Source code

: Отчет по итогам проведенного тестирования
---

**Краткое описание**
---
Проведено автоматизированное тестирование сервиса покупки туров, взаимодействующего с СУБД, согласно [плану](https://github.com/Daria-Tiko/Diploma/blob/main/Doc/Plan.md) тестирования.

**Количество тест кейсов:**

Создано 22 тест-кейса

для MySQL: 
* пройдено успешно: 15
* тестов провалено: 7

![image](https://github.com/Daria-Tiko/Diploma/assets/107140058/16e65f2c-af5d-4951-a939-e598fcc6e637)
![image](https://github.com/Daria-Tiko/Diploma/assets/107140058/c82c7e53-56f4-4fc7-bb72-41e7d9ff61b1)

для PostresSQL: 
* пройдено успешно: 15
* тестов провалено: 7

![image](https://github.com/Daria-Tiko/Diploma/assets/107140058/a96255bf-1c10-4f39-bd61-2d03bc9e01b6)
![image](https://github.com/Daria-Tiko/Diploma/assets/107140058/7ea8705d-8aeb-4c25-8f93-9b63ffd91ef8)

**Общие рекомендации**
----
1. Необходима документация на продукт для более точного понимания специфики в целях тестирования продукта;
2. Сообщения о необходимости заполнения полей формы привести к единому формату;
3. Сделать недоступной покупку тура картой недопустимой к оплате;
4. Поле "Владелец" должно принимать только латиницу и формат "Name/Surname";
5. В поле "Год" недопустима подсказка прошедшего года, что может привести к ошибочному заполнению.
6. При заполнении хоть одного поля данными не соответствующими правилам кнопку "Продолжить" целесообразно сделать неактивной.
* * *
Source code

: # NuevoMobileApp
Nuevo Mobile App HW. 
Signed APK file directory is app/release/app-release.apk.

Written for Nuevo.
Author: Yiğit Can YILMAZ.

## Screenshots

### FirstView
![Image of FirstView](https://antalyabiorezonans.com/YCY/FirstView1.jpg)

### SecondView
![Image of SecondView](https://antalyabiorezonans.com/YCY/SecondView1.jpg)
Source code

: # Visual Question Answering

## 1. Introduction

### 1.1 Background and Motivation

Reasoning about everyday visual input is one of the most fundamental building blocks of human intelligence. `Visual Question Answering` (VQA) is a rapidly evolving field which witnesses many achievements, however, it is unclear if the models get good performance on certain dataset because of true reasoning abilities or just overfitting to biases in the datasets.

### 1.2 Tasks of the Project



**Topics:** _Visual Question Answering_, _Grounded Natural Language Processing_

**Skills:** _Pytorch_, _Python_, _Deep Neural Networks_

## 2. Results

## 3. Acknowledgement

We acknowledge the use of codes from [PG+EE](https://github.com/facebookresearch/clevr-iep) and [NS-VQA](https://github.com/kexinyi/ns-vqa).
--
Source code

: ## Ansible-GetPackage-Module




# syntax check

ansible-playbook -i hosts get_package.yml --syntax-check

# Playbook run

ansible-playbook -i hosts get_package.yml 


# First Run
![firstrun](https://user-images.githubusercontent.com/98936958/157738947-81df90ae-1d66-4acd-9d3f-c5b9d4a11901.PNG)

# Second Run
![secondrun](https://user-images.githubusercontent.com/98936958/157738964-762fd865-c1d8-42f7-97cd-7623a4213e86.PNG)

◆ How to complete this task ◆
Give back precisely the lines above that start at the line containing "Natural Language Processing_" and end at the line containing "We acknowledge the", inclusive. No other lines belong in the output.

◆ Task result ◆
**Topics:** _Visual Question Answering_, _Grounded Natural Language Processing_

**Skills:** _Pytorch_, _Python_, _Deep Neural Networks_

## 2. Results

## 3. Acknowledgement

We acknowledge the use of codes from [PG+EE](https://github.com/facebookresearch/clevr-iep) and [NS-VQA](https://github.com/kexinyi/ns-vqa).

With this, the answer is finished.